Except that this only brought up the number of guesses from 32k to somewhere between 134m to 4b. Sure, it couldn't be done quickly, but a patient attacker could still do this slowly - in fact, Bert Hubert calculated that an attack at 100qps has 50% chance of success within 6 weeks. 
I don't have sufficient reputation to post more links. However, I see that many technical approaches have been considered, such as draft-wijngaards-dnsext-resolver-side-mitigation-01 and draft-vixie-dnsext-dns0x20-00 on tools.ietf.org, RFC5452 as well as the Google Public DNS security docs:
DNS label bit 0x20 (ie, cAsE.gAmEs)
- does Bind do this?
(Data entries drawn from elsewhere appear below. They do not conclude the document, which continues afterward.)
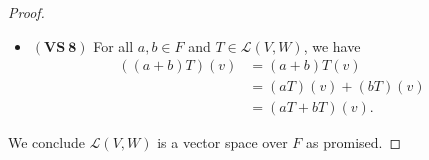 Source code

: \begin{Exercise}
\begin{proof}
\begin{itemize}
			\item $\mathbf{(VS\ 8)}$
			For all $a,b\in F$ and $T\in \mathcal{L}(V,W)$, we have
			\begin{align*}
			((a+b)T)(v)
			&= (a+b)T(v) \\
			&= (a T)(v) + (b T)(v) \\
			&= (a T + b T)(v).
			\end{align*}
		\end{itemize}
		We conclude $\mathcal{L}(V,W)$ is a vector space over $F$ as promised.
	\end{proof}
\end{Exercise}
I can't believe that Bind wouldn't implement something that Vixie proposed
- still, an attack could force the query of domains whose case cannot be significantly munged. eg. "d293823."
RTT banding, IPv4/IPv6 selection, source address randomisation (from wijngaards)
- I don't think this will add significant entropy, but I'd do it if Bind can.
Authority query for NS/nameserver/A/AAAA after referral (from wijngaards)
- This seems to be an elegant solution. Don't understand the problems with it. It might not be the preferred solution for large scale deployment, but it seems reasonable for my site. Can Bind do this?
Attack mode trouble counter
- Can Bind do this?
- However, if I have a statefull firewall in front of the DNS server, the DNS server's trouble counter will never see spoofed responses arriving with the wrong destination port right?
Fallback to TCP (especially after going into attack mode)
Ask twice/thrice (especially after going into attack mode)
Removing duplicate queries (from Google Public DNS)
Unfortunately, I don't see any configuration options for turning these on even in the latest version of Bind.
So I would like to ask what else can be done to protect against this style of spoofing attacks, specifically when I am running Bind. If the mitigation remains a probabilistic thing, I'd like for the odds to be stacked against the attack succeeding in a million years.